__What is expected__: Return each line below holding the string "elevata".

__Listed records__:
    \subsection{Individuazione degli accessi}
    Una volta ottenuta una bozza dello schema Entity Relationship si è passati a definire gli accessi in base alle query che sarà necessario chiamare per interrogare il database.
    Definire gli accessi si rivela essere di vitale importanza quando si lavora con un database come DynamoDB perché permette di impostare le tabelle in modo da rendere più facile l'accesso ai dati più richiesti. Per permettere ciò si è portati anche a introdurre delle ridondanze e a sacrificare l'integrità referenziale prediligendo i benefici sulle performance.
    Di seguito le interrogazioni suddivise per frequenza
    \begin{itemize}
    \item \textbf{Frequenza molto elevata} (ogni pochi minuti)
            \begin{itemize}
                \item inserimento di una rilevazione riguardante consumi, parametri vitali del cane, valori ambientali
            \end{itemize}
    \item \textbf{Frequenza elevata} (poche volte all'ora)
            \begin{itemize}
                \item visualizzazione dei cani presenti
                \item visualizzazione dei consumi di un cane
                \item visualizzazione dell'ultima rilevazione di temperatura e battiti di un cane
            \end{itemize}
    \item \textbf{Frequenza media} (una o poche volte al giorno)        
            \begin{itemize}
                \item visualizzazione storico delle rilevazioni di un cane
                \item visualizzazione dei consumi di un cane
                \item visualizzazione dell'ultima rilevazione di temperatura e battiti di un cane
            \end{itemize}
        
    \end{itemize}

* * *

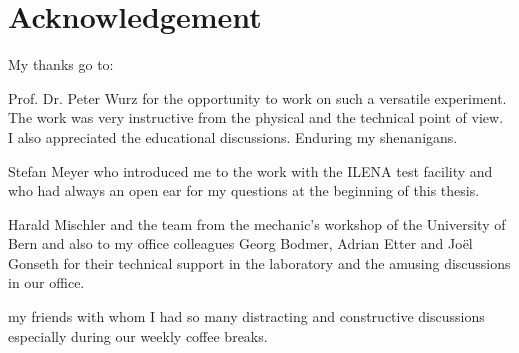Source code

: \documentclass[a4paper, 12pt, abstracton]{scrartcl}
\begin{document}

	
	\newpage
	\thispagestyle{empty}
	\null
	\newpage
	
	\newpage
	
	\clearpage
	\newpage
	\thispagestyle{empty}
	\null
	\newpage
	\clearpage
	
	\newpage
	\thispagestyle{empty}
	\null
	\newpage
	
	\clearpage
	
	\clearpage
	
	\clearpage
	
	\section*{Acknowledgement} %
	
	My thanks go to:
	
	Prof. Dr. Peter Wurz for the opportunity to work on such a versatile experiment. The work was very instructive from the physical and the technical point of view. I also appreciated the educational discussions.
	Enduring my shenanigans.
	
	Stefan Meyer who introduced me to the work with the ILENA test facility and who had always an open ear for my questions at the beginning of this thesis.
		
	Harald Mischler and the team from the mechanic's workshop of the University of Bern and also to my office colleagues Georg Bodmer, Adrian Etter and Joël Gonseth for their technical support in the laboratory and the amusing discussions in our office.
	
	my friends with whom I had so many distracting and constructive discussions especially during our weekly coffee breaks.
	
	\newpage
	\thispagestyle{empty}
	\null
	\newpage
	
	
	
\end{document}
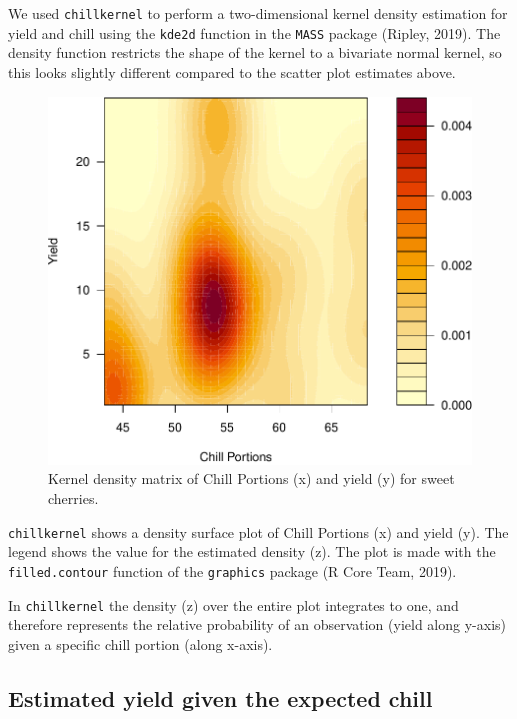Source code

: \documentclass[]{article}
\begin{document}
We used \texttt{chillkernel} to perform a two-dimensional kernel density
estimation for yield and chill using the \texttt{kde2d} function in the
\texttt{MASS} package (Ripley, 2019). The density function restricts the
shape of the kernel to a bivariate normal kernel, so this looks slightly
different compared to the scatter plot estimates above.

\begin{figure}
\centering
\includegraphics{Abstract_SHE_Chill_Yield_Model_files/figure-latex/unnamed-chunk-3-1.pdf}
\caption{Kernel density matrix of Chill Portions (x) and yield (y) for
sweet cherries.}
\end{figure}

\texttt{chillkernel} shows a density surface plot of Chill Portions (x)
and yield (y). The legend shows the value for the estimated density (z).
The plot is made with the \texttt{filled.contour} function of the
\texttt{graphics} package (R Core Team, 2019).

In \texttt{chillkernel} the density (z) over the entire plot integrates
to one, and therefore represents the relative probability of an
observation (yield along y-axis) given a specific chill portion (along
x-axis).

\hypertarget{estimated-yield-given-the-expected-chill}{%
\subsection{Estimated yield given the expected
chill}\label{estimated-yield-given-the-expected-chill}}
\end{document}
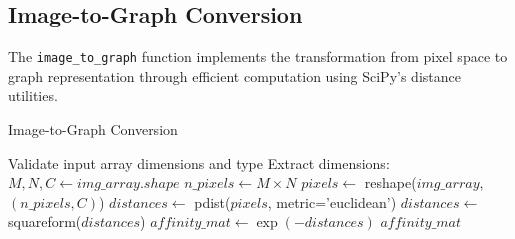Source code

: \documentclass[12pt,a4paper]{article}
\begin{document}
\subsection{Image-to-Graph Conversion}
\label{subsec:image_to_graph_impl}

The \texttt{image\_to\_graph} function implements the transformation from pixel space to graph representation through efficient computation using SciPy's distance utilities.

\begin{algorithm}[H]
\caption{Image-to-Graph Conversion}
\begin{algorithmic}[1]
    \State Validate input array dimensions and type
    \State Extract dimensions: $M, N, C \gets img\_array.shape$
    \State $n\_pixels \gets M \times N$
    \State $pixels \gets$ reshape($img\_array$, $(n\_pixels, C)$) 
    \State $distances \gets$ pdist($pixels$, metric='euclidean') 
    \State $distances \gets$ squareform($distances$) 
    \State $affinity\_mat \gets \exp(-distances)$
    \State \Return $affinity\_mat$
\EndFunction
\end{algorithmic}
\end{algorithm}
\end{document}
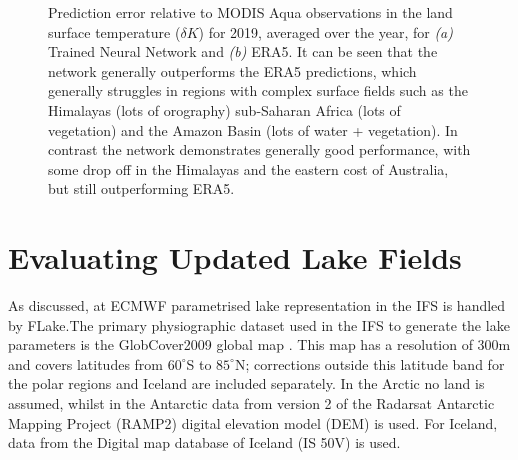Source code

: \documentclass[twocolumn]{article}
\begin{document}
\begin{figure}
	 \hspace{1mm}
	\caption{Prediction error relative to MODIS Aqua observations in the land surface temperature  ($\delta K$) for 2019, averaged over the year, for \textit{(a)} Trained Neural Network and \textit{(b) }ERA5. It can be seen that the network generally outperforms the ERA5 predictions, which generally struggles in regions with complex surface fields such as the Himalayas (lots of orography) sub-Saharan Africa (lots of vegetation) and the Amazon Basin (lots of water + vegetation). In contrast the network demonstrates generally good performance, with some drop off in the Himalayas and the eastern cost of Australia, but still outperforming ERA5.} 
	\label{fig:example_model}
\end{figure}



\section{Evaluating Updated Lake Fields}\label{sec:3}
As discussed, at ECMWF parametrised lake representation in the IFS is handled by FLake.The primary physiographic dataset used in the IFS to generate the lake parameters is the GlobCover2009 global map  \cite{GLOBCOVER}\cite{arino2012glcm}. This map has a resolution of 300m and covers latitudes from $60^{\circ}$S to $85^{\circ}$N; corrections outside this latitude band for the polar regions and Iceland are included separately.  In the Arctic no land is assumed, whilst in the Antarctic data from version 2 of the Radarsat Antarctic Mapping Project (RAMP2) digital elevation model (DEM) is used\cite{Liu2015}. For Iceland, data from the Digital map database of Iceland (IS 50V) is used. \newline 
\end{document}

__Exercise response__:
    \item \textbf{Frequenza molto elevata} (ogni pochi minuti)
    \item \textbf{Frequenza elevata} (poche volte all'ora)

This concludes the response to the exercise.